Selepas maghrib, kembali mereka
berkumpul, kali ini bukan di ruang makan, tapi di tempat Sholat keluarga yang
memang sengaja disediakan, meskipun tetap untuk urusan yang satu ini pak Dirman merasa dirinya wajib pergi ke
masjid terdekat dengan rumah mereka.
“Baiklah Cinta, sudah beberapa
hari ini kamu belum setor hapalan ke abi, awas kalo sampai lupa lagi pada
kewajibanmu, sekarang berapa juz yang kamu mau setor ke abi?” kata Pak Sudirman
pada anak sulungnya tersebut.
“Insya Allah masih terjaga bi,
Cuma sekarang Cinta mau setor lima juz aja dulu, boleh bi?” katanya
“Boleh saja, tapi besok uang
jajanmu dikurangi lima ribu, kan kita sudah ada perjanjian setiap setor harus
sepuluh juz, kalo kurang, apa coba hukumannya?” kata abi.
“Ga ada jatah buat ,,, jajan”
kata Cinta masih malu-malu
“nah tuh kamu tahu, yakin kamu
mau ambil resiko tersebut?” jawab abi langsung menanggapi jawaban Cinta.
“Mmhh,,, Cinta bingung bi, Cinta
belum bisa hapal semua karena pikiran Cinta berebutan dengan tugas di sekolah
yang makin menumpuk saja”
“Lho kok bingung?
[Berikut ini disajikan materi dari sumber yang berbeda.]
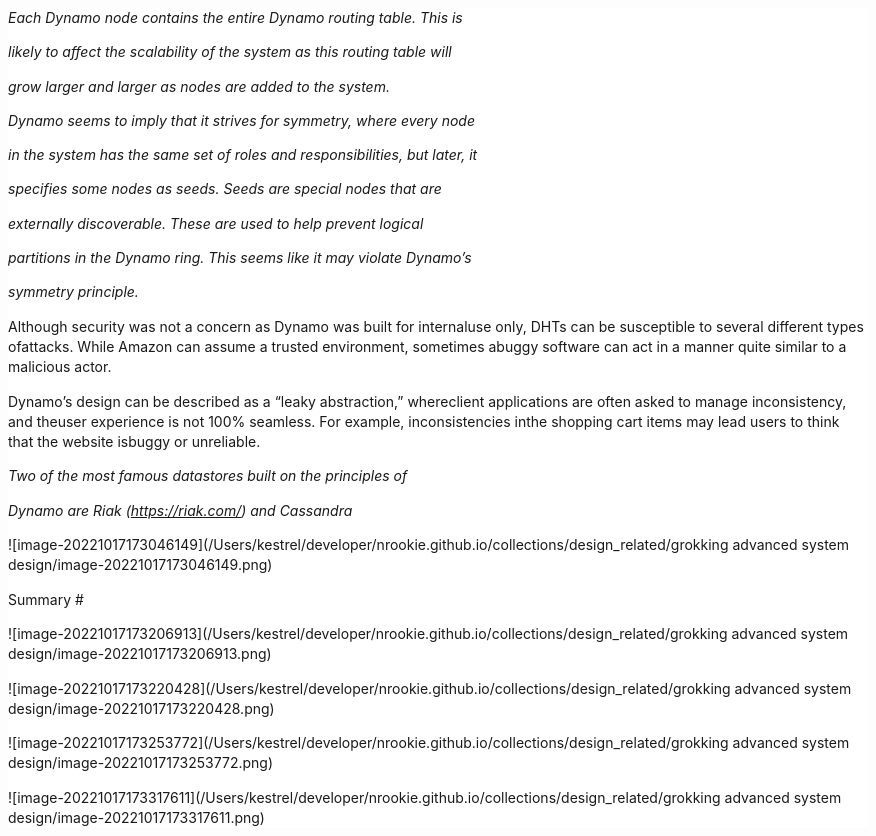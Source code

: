 *Each Dynamo node contains the entire Dynamo routing table. This is*

*likely to affect the scalability of the system as this routing table will*

*grow larger and larger as nodes are added to the system.*





*Dynamo seems to imply that it strives for symmetry, where every node*

*in the system has the same set of roles and responsibilities, but later, it*

*specifies some nodes as seeds. Seeds are special nodes that are*

*externally discoverable. These are used to help prevent logical*

*partitions in the Dynamo ring. This seems like it may violate Dynamo’s*

*symmetry principle.*



Although security was not a concern as Dynamo was built for internaluse only, DHTs can be susceptible to several different types ofattacks. While Amazon can assume a trusted environment, sometimes abuggy software can act in a manner quite similar to a malicious actor.





Dynamo’s design can be described as a “leaky abstraction,” whereclient applications are often asked to manage inconsistency, and theuser experience is not 100% seamless. For example, inconsistencies inthe shopping cart items may lead users to think that the website isbuggy or unreliable.





*Two of the most famous datastores built on the principles of*

*Dynamo are Riak (https://riak.com/) and Cassandra*





![image-20221017173046149](/Users/kestrel/developer/nrookie.github.io/collections/design_related/grokking advanced system design/image-20221017173046149.png)







Summary #



![image-20221017173206913](/Users/kestrel/developer/nrookie.github.io/collections/design_related/grokking advanced system design/image-20221017173206913.png)



 ![image-20221017173220428](/Users/kestrel/developer/nrookie.github.io/collections/design_related/grokking advanced system design/image-20221017173220428.png)



![image-20221017173253772](/Users/kestrel/developer/nrookie.github.io/collections/design_related/grokking advanced system design/image-20221017173253772.png)





![image-20221017173317611](/Users/kestrel/developer/nrookie.github.io/collections/design_related/grokking advanced system design/image-20221017173317611.png)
Kan bisa
sesudah kamu kerjakan tugas sekolahmu, kamu bisa menghapal Al-Quran sama ummi
atau Ica? Atau jangan-jangan anak abi yang satu ini udah punya pikiran lain,
benar begitu?” kata abi penuh selidik.
“Eh enggak ko bi, ga ada tuh
pikiran kayak gitu, bener bi aku ga bisa konsen pada satu hal” kali ini Cinta
agak protes keras.
“Ya udah abi Cuma bercanda kok,
masa sih anak abi yang solehah ini punya pikiran lain selain sekolah dan
ngaji,,, juga Indra”
Jleb ,,, hati Cinta terenyuh,
ternyata si abi tahu tentang Indra? Tahu dari siapa? Selama ini yang tahu
tentang masalah ini adalah Ica dan sahabatnya di Jakarta sana.
“kamu ga usah kaget abi tahu dari
siapa, sebagai seorang ayah, abi tahu kamu gaul sama siapa, dimana, kapan
ketemunya, jangan sangka abi ga tahu kamu sering ketemu dibelakang rumah bi
Inah lho” kata abi, sontak aja hal tersebut makin membuat wajah Cinta merona
saking malunya, hingga ia tak bisa berkata apa-apa dihadapan sang ayah. Kalo
Cuma sekedar ketemu dijalan terus di ciye-ciye
in orang serumah sih ga mungkin bisa semalu ini, tapi bila abi sampai tahu
ia ketemu secara diam-diam di belakang rumah bi Inah? Ini yang pualing
membuatnya malu dan bikin wajahnya kaya kepiting rebus, merah.
“kok kamu diam? Berarti bener ya
kamu sering ketemuan di belakang kami sebagai orang tuamu?” kata ummi
menimpali, Cinta ga bisa ngomong lagi sejak saat itu, tak terasa air mata Cinta
keluar membasahi matanya yang memang agak sipit tersebut, dalam hatinya ia
mengakui perbuatannya itu karena malu pada abi dan ummi yang selalu melarangnya
untuk sekedar ngobrol dengan lawan jenisnya. Dan kali ini dia beranikan diri
untuk minta maaf pada keduanya.
“abi ummi, maafkan Cinta, bukan
maksud Cinta buat kalian malu, tapi justru Cinta lakukan ini dibelakang
orang-orang agar ga ada yang tahu jadi Cinta ga bikin malu orang tua,,,”
katanya menghiba, mengharap maaf keduanya.
“Ya sudah, yang sudah biarlah
berlalu, yang penting sekarang kamu sudah tahu kan kalo perbuatanmu itu salah?
Jadi jangan kamu ulangi lagi ya?” ujar abi, hati Cinta senang, ternyata abi ga
marah Cuma ia berjanji dalam hati kalo ada yang bertamu itu dibawa kerumah
jangan kemana-mana.
Itulah malam pertama keluarga pak
Dirman dirumah baru mereka tidak ada kekhawatiran tentang apakah mereka akan
diterima atau tidak dilingkungan baru tersebut.